*** Provided entries Section Begins ***
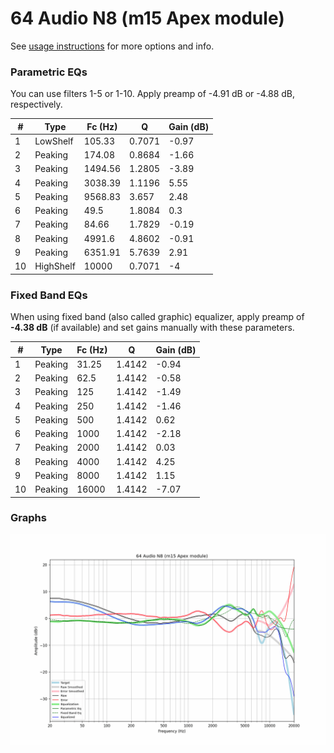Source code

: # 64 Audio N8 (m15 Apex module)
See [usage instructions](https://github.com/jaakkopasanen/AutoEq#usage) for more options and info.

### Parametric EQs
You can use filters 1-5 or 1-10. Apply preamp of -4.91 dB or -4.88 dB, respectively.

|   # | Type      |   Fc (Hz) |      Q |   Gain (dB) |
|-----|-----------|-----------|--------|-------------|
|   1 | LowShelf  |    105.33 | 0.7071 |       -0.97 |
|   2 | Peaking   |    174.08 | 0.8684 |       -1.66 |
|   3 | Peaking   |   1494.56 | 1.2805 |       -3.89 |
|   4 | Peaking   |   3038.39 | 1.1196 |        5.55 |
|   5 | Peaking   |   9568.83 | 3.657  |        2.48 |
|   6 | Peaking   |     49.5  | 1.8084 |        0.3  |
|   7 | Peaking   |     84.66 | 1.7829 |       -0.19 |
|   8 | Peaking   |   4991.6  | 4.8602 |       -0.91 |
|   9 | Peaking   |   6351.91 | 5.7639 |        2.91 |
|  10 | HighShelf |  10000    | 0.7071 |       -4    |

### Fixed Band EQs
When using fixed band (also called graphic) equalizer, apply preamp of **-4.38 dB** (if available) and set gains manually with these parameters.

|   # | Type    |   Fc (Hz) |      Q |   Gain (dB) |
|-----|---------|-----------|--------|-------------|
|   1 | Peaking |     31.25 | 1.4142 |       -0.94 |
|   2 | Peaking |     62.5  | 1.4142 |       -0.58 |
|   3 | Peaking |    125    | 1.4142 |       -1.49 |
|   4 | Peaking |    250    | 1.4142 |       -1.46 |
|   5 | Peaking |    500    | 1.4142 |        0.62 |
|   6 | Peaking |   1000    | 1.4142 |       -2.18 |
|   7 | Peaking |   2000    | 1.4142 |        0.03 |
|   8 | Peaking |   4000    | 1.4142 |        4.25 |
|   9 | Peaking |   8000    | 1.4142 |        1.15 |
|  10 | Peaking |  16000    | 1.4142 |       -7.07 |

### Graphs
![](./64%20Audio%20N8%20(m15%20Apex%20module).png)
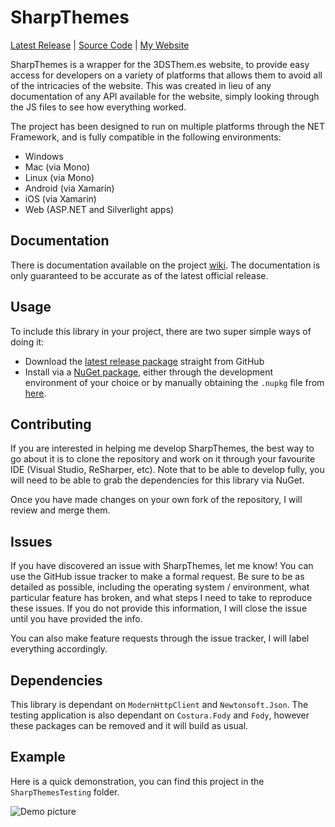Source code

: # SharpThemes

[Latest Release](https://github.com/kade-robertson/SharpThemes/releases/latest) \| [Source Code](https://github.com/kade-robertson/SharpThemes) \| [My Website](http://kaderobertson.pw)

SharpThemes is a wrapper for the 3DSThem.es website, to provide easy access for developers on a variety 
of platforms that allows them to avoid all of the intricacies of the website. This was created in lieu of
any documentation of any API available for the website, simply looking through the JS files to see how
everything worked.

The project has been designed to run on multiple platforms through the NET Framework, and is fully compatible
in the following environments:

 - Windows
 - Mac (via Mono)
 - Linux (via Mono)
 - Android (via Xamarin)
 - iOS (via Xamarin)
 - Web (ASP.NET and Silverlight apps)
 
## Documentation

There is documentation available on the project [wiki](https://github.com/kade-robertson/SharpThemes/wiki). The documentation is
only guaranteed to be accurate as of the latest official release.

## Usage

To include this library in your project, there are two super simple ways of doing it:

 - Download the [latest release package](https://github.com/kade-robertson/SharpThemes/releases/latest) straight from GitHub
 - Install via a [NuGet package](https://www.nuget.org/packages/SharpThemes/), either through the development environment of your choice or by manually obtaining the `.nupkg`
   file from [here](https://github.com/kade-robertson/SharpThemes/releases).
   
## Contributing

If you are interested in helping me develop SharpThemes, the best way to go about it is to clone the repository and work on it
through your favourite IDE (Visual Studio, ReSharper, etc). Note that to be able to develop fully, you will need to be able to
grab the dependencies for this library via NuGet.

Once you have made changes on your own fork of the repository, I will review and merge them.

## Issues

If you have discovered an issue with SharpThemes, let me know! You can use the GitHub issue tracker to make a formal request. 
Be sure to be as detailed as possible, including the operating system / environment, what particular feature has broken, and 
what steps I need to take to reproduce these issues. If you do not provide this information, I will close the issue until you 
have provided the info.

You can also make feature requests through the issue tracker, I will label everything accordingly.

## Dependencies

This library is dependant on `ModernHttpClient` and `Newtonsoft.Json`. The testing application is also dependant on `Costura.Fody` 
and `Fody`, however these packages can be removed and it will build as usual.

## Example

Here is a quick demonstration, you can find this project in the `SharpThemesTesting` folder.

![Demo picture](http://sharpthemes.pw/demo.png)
*** Provided entries Section Ends ***
*** Provided entries Section Begins ***
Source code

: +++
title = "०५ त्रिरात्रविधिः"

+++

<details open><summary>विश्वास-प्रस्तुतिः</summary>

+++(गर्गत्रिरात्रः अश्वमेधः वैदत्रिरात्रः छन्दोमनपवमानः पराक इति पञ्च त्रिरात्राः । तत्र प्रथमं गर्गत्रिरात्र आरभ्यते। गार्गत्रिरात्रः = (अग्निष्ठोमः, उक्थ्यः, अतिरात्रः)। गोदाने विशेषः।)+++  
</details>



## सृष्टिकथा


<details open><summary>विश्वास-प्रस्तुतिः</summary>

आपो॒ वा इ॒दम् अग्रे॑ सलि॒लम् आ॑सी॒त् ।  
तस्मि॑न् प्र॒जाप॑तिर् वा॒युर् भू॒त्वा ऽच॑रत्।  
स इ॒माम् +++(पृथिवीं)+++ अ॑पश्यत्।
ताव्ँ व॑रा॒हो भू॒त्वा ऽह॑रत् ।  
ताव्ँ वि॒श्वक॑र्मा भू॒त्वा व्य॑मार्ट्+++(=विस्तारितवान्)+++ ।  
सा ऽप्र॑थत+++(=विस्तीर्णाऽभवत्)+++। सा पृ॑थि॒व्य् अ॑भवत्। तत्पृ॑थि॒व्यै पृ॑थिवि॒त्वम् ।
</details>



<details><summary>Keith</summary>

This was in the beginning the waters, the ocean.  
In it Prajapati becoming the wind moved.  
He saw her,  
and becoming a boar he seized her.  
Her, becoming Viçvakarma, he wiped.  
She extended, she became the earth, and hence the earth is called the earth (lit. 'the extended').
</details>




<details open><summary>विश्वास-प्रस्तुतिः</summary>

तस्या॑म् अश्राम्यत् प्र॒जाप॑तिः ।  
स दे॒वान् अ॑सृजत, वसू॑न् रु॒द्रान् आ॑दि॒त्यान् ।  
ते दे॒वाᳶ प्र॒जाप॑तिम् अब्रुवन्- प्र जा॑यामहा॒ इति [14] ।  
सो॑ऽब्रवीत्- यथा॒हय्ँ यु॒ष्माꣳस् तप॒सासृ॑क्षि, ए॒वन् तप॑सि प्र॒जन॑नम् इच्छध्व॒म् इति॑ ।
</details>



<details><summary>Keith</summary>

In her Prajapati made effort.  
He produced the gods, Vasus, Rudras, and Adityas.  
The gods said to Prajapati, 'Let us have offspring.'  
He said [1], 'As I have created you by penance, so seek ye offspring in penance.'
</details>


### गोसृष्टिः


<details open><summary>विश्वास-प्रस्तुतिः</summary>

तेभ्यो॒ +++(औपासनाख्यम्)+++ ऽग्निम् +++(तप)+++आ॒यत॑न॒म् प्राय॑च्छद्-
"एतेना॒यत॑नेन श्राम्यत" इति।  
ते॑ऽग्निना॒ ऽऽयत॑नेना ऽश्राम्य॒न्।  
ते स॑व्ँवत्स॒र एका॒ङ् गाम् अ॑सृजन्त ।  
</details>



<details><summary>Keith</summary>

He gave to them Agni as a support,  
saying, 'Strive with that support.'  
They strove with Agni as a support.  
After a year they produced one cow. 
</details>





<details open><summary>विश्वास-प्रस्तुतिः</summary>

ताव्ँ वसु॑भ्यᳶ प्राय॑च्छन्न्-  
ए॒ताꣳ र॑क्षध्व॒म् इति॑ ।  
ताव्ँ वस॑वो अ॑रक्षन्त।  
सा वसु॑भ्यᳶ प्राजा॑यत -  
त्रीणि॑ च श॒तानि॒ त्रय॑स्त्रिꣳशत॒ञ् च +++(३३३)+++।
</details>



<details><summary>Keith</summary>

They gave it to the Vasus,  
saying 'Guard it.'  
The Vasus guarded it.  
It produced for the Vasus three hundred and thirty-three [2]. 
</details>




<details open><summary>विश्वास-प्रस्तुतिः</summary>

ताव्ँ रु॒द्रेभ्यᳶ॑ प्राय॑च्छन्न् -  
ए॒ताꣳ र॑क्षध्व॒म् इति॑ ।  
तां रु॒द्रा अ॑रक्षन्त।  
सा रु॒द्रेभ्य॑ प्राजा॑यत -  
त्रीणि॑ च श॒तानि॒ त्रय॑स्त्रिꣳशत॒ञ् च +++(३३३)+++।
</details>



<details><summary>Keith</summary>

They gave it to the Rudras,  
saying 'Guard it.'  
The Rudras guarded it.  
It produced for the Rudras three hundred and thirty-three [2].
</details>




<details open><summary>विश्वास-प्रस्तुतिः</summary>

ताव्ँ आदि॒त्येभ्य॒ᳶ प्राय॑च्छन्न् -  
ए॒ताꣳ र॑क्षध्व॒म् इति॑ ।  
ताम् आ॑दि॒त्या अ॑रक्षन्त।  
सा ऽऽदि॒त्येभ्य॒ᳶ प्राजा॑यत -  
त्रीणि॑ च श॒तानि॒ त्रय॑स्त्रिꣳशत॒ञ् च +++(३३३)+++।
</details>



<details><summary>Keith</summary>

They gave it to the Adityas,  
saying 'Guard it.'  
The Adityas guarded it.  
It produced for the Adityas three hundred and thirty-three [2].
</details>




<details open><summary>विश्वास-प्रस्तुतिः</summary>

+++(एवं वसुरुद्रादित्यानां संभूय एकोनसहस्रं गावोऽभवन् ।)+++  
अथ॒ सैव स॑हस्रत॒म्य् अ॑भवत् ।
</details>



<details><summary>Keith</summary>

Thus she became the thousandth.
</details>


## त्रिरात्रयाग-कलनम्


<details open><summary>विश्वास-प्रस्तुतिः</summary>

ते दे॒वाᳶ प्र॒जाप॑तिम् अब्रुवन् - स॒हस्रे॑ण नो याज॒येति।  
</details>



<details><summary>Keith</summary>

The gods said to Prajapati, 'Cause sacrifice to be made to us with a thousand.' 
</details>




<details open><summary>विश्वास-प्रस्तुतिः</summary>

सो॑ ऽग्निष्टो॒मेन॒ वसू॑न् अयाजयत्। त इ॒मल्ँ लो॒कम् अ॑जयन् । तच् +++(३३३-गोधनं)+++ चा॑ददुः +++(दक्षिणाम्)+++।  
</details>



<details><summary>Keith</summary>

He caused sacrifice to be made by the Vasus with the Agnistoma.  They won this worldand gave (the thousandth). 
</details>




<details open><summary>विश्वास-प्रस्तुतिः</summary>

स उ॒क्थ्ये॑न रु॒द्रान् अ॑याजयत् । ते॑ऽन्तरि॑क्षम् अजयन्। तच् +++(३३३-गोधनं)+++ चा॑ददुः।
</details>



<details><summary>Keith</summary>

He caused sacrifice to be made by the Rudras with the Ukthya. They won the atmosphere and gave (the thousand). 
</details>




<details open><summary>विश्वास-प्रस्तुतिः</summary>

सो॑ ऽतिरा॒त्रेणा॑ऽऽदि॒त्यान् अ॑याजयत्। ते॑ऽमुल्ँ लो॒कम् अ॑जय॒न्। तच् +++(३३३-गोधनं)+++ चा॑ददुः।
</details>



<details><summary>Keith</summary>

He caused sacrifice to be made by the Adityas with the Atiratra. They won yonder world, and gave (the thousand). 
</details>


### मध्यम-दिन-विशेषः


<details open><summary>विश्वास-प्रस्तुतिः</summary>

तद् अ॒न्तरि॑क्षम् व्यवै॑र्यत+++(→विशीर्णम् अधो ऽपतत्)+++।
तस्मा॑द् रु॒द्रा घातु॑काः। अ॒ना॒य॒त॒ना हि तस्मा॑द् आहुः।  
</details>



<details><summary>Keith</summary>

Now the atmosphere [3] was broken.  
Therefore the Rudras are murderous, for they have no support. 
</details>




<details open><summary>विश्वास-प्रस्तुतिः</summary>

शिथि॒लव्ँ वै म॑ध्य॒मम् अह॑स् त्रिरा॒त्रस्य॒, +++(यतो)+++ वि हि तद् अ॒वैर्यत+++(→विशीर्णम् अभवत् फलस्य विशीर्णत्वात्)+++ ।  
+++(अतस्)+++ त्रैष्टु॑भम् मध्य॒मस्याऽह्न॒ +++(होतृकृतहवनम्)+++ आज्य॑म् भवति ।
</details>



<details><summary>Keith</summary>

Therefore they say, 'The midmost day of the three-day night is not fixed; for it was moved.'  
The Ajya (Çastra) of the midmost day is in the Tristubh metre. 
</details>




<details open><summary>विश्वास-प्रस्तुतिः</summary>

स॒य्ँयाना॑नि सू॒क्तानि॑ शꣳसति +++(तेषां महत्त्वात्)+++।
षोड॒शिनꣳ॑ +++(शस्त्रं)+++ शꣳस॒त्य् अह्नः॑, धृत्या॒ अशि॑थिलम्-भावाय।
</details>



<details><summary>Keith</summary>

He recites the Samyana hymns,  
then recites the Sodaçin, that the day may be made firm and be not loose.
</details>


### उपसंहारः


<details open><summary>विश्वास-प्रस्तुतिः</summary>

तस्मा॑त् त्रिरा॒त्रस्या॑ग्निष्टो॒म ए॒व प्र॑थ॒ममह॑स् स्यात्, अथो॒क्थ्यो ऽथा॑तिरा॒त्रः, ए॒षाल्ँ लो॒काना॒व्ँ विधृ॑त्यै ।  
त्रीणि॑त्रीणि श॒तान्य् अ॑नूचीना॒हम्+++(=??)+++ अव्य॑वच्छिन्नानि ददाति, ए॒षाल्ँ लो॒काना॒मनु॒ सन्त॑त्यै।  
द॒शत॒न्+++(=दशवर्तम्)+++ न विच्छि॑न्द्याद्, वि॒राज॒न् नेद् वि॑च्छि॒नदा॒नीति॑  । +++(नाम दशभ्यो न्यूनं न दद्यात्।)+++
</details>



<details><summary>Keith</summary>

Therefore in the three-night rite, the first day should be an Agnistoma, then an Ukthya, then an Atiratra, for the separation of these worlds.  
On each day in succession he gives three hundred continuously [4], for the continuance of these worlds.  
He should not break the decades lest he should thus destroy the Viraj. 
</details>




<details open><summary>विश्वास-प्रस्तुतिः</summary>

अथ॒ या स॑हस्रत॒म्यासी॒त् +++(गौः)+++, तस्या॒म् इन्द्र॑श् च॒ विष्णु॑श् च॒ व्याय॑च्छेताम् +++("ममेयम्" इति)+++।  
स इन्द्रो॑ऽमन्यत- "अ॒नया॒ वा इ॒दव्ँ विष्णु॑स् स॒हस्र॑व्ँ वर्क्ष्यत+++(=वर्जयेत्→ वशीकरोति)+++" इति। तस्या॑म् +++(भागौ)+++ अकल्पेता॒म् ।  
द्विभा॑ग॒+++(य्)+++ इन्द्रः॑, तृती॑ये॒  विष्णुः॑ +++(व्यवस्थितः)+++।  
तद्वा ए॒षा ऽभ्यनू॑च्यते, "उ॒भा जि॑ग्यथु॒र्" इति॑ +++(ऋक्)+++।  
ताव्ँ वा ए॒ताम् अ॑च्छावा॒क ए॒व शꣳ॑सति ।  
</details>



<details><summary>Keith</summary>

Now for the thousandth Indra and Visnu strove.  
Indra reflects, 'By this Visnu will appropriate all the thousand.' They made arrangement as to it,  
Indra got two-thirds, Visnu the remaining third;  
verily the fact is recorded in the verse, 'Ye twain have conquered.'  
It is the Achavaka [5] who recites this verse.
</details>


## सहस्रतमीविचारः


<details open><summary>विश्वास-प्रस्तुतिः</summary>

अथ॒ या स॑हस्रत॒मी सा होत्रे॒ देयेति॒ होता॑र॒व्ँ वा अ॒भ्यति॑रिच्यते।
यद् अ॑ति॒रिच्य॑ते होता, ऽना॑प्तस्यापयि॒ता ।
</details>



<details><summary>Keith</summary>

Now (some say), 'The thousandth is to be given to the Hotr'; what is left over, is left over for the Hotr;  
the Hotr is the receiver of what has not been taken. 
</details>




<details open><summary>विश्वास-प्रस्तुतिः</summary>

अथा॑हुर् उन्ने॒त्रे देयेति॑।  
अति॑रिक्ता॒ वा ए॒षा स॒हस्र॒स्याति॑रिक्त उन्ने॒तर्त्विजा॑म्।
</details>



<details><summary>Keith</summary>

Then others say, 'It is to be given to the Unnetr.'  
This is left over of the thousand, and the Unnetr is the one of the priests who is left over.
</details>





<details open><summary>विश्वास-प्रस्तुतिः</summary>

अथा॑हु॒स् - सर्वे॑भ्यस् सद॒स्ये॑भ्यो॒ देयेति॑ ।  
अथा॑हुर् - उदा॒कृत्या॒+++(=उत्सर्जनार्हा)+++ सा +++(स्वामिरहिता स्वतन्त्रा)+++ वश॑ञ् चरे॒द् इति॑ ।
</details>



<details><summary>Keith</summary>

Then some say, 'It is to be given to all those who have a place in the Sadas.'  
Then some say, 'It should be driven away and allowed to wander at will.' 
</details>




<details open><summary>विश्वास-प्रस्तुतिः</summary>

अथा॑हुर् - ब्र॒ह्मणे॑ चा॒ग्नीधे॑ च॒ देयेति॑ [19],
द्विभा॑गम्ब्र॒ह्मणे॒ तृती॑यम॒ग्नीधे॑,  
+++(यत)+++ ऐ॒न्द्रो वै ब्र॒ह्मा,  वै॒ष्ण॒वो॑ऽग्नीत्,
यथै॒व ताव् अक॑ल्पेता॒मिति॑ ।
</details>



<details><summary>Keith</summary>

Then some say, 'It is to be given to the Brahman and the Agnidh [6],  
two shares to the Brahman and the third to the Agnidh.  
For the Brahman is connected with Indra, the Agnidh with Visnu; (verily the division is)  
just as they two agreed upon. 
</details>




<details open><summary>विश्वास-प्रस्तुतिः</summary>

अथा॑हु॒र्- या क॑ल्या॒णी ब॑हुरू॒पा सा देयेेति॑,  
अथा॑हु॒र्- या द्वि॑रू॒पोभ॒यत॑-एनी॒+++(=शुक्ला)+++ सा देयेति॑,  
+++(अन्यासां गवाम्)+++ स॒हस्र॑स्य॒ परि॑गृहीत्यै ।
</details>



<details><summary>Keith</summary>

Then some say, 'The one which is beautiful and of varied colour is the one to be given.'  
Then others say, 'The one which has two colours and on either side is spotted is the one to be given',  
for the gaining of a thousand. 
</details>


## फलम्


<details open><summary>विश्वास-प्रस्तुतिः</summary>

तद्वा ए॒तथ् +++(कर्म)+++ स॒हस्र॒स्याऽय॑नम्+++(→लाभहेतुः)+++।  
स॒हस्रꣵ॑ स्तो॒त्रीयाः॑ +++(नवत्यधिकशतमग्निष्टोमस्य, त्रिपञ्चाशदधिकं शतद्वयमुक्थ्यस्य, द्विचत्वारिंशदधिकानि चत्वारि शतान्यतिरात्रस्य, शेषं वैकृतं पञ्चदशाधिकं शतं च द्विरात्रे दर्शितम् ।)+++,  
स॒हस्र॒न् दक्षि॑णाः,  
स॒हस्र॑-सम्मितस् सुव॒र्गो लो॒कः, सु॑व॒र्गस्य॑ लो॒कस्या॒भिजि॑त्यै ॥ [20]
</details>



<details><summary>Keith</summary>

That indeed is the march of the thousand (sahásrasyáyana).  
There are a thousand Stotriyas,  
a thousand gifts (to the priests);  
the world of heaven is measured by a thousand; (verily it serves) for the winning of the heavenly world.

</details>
*** Provided entries Section Ends ***
*** Provided entries Section Begins ***
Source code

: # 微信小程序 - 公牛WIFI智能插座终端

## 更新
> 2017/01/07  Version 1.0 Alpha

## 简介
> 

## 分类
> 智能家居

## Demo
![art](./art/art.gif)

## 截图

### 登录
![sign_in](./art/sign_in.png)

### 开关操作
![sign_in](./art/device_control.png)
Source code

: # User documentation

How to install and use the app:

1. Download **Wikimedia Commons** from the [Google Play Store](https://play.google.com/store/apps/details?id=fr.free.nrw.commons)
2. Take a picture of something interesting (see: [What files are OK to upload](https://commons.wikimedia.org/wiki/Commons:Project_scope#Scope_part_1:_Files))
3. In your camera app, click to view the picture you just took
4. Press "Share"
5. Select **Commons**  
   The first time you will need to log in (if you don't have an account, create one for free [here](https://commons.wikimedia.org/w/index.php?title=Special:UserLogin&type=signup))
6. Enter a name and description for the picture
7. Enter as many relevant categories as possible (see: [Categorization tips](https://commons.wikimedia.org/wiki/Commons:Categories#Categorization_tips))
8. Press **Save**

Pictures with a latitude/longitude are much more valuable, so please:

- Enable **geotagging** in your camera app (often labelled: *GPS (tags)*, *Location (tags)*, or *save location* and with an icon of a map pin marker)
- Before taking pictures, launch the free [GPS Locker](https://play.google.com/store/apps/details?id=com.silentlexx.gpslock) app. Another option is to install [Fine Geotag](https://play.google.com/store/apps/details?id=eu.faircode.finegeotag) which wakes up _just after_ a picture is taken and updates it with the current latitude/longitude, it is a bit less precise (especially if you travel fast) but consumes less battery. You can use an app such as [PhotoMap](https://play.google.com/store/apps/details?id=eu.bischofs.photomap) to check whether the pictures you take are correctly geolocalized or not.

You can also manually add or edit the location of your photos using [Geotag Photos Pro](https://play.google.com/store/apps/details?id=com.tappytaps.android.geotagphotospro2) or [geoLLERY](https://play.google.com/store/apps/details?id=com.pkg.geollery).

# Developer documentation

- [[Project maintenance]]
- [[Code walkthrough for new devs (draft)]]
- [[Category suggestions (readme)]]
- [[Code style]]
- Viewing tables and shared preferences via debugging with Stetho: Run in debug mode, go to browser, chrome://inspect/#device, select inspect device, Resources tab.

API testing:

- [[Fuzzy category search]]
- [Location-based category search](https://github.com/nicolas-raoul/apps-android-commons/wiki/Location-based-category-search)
*** Provided entries Section Ends ***
How to complete this task
Return, in full, every line of these entries that holds "gave".

Solved problem
He gave to them Agni as a support,  
They gave it to the Vasus,  
They gave it to the Rudras,  
They gave it to the Adityas,  
He caused sacrifice to be made by the Vasus with the Agnistoma.  They won this worldand gave (the thousandth). 
He caused sacrifice to be made by the Rudras with the Ukthya. They won the atmosphere and gave (the thousand). 
He caused sacrifice to be made by the Adityas with the Atiratra. They won yonder world, and gave (the thousand). 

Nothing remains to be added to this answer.